Saturday, July 23, 2022

Ground Speed Sensor development part 1

Preface:

A ground speed sensor is a sensor that measures the speed of a ground vehicle with respect to the ground underneath of it. In this context, the speed is 2 dimensional. 

This sensor measures directly what normally we would be inferring from a variety of sensors such as wheel speed, RTK GPS, etc.

The influence behind this has primarily come from Henri Norden's thesis on a ground speed sensor developed for his formula student car to emulate sensors such as the Kistler Correvit SFII. The reason why I am trying to develop an iteration of this sensor is for getting the ground speed for the Autonomous Go-Kart I lead. 

The initial work:

Previously, I had been focused on sourcing sensors and other hardware for this project however I also started to think how we could actually start the work of developing the software for this sensor that would be running on what will probably end up being a Jetson. For this, I started thinking about the actual output that the camera creates, of which really is mostly all the same texture and is something we could fairly easily simulate with opencv and some asphalt textures from online.

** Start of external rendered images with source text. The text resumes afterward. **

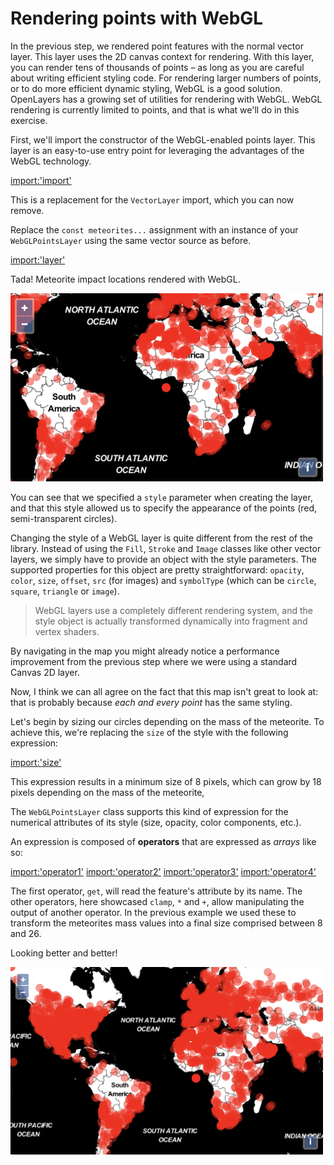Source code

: # Rendering points with WebGL

In the previous step, we rendered point features with the normal vector layer.  This layer uses the 2D canvas context for rendering.  With this layer, you can render tens of thousands of points – as long as you are careful about writing efficient styling code.  For rendering larger numbers of points, or to do more efficient dynamic styling, WebGL is a good solution.  OpenLayers has a growing set of utilities for rendering with WebGL.  WebGL rendering is currently limited to points, and that is what we'll do in this exercise.

First, we'll import the constructor of the WebGL-enabled points layer. This layer is an easy-to-use entry point for leveraging the advantages of the WebGL technology.

[import:'import'](../../../src/en/examples/webgl/circles.js)

This is a replacement for the `VectorLayer` import, which you can now remove.

Replace the `const meteorites...` assignment with an instance of your `WebGLPointsLayer` using the same vector source as before.

[import:'layer'](../../../src/en/examples/webgl/circles.js)

Tada! Meteorite impact locations rendered with WebGL.

![Impact sites rendered as circles](squares.png)

You can see that we specified a `style` parameter when creating the layer, and that this style allowed us to specify the appearance of the points (red, semi-transparent circles).

Changing the style of a WebGL layer is quite different from the rest of the library. Instead of using the `Fill`, `Stroke` and `Image` classes like other vector layers, we simply have to provide an object with the style parameters. The supported properties for this object are pretty straightforward: `opacity`, `color`, `size`, `offset`, `src` (for images) and `symbolType` (which can be `circle`, `square`, `triangle` or `image`).

> WebGL layers use a completely different rendering system, and the style object is actually transformed dynamically into fragment and vertex shaders. 

By navigating in the map you might already notice a performance improvement from the previous step where we were using a standard Canvas 2D layer.

Now, I think we can all agree on the fact that this map isn't great to look at: that is probably because *each and every point* has the same styling.

Let's begin by sizing our circles depending on the mass of the meteorite. To achieve this, we're replacing the `size` of the style with the following expression:

[import:'size'](../../../src/en/examples/webgl/dynamic.js)

This expression results in a minimum size of 8 pixels, which can grow by 18 pixels depending on the mass of the meteorite,  

The `WebGLPointsLayer` class supports this kind of expression for the numerical attributes of its style (size, opacity, color components, etc.).

An expression is composed of **operators** that are expressed as *arrays* like so:

[import:'operator1'](../../../src/en/examples/webgl/circles.js)
[import:'operator2'](../../../src/en/examples/webgl/circles.js)
[import:'operator3'](../../../src/en/examples/webgl/circles.js)
[import:'operator4'](../../../src/en/examples/webgl/circles.js)

The first operator, `get`, will read the feature's attribute by its name. The other operators, here showcased `clamp`, `*` and `+`, allow manipulating the output of another operator. In the previous example we used these to transform the meteorites mass values into a final size comprised between 8 and 26.

Looking better and better!

![Circle sized by meteorite mass](circles.png)
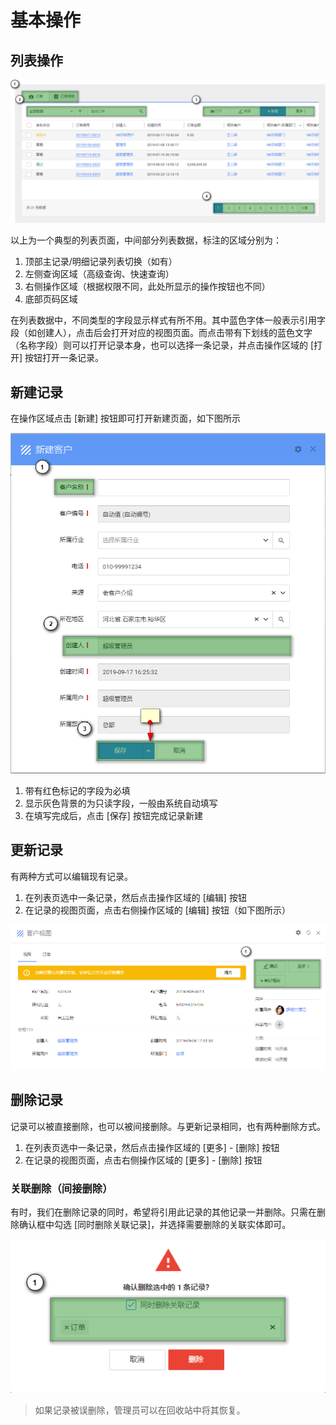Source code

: # 基本操作

## 列表操作

![](../images/list0917.png)



以上为一个典型的列表页面，中间部分列表数据，标注的区域分别为：

1. 顶部主记录/明细记录列表切换（如有）
2. 左侧查询区域（高级查询、快速查询）
3. 右侧操作区域（根据权限不同，此处所显示的操作按钮也不同）
4. 底部页码区域

在列表数据中，不同类型的字段显示样式有所不用。其中蓝色字体一般表示引用字段（如创建人），点击后会打开对应的视图页面。而点击带有下划线的蓝色文字（名称字段）则可以打开记录本身，也可以选择一条记录，并点击操作区域的 [打开] 按钮打开一条记录。



## 新建记录

在操作区域点击 [新建] 按钮即可打开新建页面，如下图所示

![](../images/newrecord0917.png)



1. 带有红色标记的字段为必填
2. 显示灰色背景的为只读字段，一般由系统自动填写
3. 在填写完成后，点击 [保存] 按钮完成记录新建



## 更新记录

有两种方式可以编辑现有记录。

1. 在列表页选中一条记录，然后点击操作区域的 [编辑] 按钮
2. 在记录的视图页面，点击右侧操作区域的 [编辑] 按钮（如下图所示）

![](../images/view0917.png)



## 删除记录

记录可以被直接删除，也可以被间接删除。与更新记录相同，也有两种删除方式。

1. 在列表页选中一条记录，然后点击操作区域的 [更多] - [删除] 按钮
2. 在记录的视图页面，点击右侧操作区域的 [更多] - [删除] 按钮



### 关联删除（间接删除）

有时，我们在删除记录的同时，希望将引用此记录的其他记录一并删除。只需在删除确认框中勾选 [同时删除关联记录]，并选择需要删除的关联实体即可。

![](../images/delete0917.png)



> 如果记录被误删除，管理员可以在回收站中将其恢复。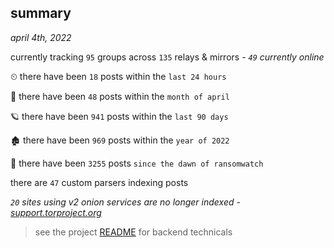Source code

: 
## summary
_april 4th, 2022_

currently tracking `95` groups across `135` relays & mirrors - _`49` currently online_

⏲ there have been `18` posts within the `last 24 hours`

🦈 there have been `48` posts within the `month of april`

🪐 there have been `941` posts within the `last 90 days`

🏚 there have been `969` posts within the `year of 2022`

🦕 there have been `3255` posts `since the dawn of ransomwatch`

there are `47` custom parsers indexing posts

_`20` sites using v2 onion services are no longer indexed - [support.torproject.org](https://support.torproject.org/onionservices/v2-deprecation/)_

> see the project [README](https://github.com/thetanz/ransomwatch#ransomwatch--) for backend technicals
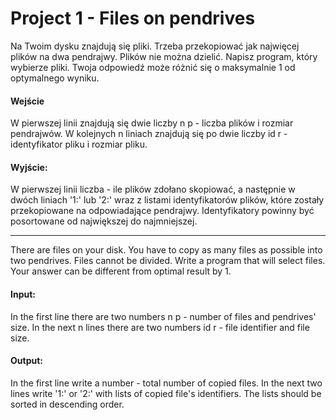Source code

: # Project 1 - Files on pendrives

Na Twoim dysku znajdują się pliki. Trzeba przekopiować jak najwięcej plików na dwa pendrajwy. Plików nie można dzielić. Napisz program, który wybierze pliki. Twoja odpowiedź może różnić się o maksymalnie 1 od optymalnego wyniku.

#### Wejście

W pierwszej linii znajdują się dwie liczby n p - liczba plików i rozmiar pendrajwów.
W kolejnych n liniach znajdują się po dwie liczby id r - identyfikator pliku i rozmiar pliku.

#### Wyjście:

W pierwszej linii liczba - ile plików zdołano skopiować, a następnie w dwóch liniach '1:' lub '2:' wraz z listami identyfikatorów plików, które zostały przekopiowane na odpowiadające pendrajwy. Identyfikatory powinny być posortowane od największej do najmniejszej.

----------------------------------------------------------------------------------------------------------

There are files on your disk. You have to copy as many files as possible into two pendrives. Files cannot be divided. Write a program that will select files. Your answer can be different from optimal result by 1.

#### Input:

In the first line there are two numbers n p - number of files and pendrives' size.
In the next n lines there are two numbers id r - file identifier and file size.

#### Output:

In the first line write a number - total number of copied files. In the next two lines write '1:' or '2:' with lists of copied file's identifiers. The lists should be sorted in descending order.

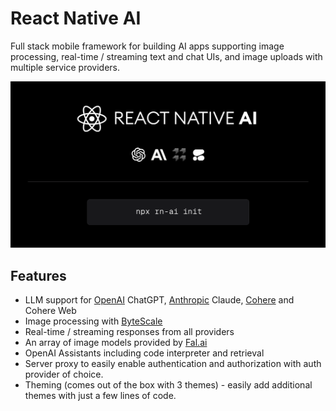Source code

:# React Native AI

Full stack mobile framework for building AI apps supporting image processing, real-time / streaming text and chat UIs, and image uploads with multiple service providers.

![React Native AI](rnaiheader.png)

## Features

- LLM support for [OpenAI](https://openai.com/) ChatGPT, [Anthropic](https://anthropic.com) Claude, [Cohere](https://cohere.com/) and Cohere Web
- Image processing with [ByteScale](https://bytescale.com/)
- Real-time / streaming responses from all providers
- An array of image models provided by [Fal.ai](https://www.fal.ai/)
- OpenAI Assistants including code interpreter and retrieval
- Server proxy to easily enable authentication and authorization with auth provider of choice.
- Theming (comes out of the box with 3 themes) - easily add additional themes with just a few lines of code.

Here is what the initial simulation looks like:


In addition to this simulated camera output, we need to be able to output a ground-truth velocity reference. To do this, we are currently thinking that we might as well reference our velocity to a real-world velocity and use a real-world reference image for our tiled surface. In turn, we decided that we need to create a jig to hold a camera and that camera will be taking a picture of flat ground with a reference object (like a penny) in frame so we can accurately estimate scale.

we may be able to even use an overhead camera jig like this:






Next we need to be able to command a path and velocity for our virtual camera to travel along and be able to visualize within the camera frame the ground truth velocity vector I think with the length of the arrow showing magnitude and the direction of the arrow mirroring the direction of the moving box.


This red arrow could be the ground truth versus say a blue arrow showing the machine vision derived velocity velocity.